We need to understand ways of thinking which are different from our own.

  After emotion, let's examine personality, which is an arrangement of emotions.
  Why do we often misunderstand others, or get puzzled by another person's actions?
  The answer to this problem is with our thought process. To guess what a person is thinking we usually imagine that we are the other person. In other words, we think of how we would feel if we were the other person. However, this guess will not be correct unless the other person has the same personality as us.
  Therefore, we cannot understand people with a different personality from ours even if we stand in their position. You and other people are different people.
  If we want to understand others we need to learn what the difference between the personalities is.
  The Burnham Effect is famous in psychology. It is a tendency to feel that an explanation of your personality is correct when you read it. For example, you are always brooding, you have an irresponsible side, you are two-faced, or you are not steady and cannot make long commitments.
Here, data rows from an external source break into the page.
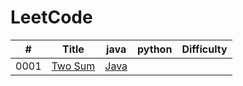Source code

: # LeetCode
| # | Title | java | python | Difficulty |
|---| ----- | ---------- | ---------- | ---------- |
|0001|[Two Sum](https://leetcode.com/problems/two-sum/) | [Java](./0001-Two-Sum/Two-Sum.java) | | |Easy|
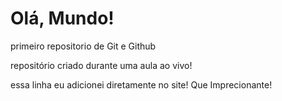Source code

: # Olá, Mundo!
 primeiro repositorio de Git e Github

 repositório criado durante uma aula ao vivo!

essa linha eu adicionei diretamente no site! Que Imprecionante!
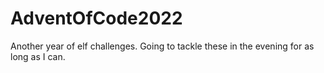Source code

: # AdventOfCode2022

Another year of elf challenges. Going to tackle these in the evening for as long as I can.
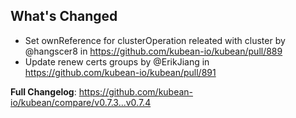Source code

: ## What's Changed
* Set ownReference for clusterOperation releated with cluster by @hangscer8 in https://github.com/kubean-io/kubean/pull/889
* Update renew certs groups by @ErikJiang in https://github.com/kubean-io/kubean/pull/891


**Full Changelog**: https://github.com/kubean-io/kubean/compare/v0.7.3...v0.7.4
  Human personality has a complicated structure, and normally has every kind of feature. Whether they are expressed or not is the only difference. So there is no meaning for personality descriptions such as short-tempered, or suspicious because absolutely everyone has aspects of these. If you wonder if a trait is true and think about it, you can always find it.
  Therefore we cannot understand human personality by expressions which are ambiguous and lack conditions like those previously stated.
  When we talk about personality, what do people truly want to know about the other person?
  It is useless to make predictions about instances in which all people would do the same action. For example, people escape from a fire. All people do the same thing so there is no relation to personality. I think that what people want to know is what action the other person would choose from among several options.
  So well made personality classification can predict the target person's action when he or she can freely select from options.
  We first check whether a person is the same type as us by using a proper personality classification based on actions, and then imagine their mind, and finally we can understand another person well.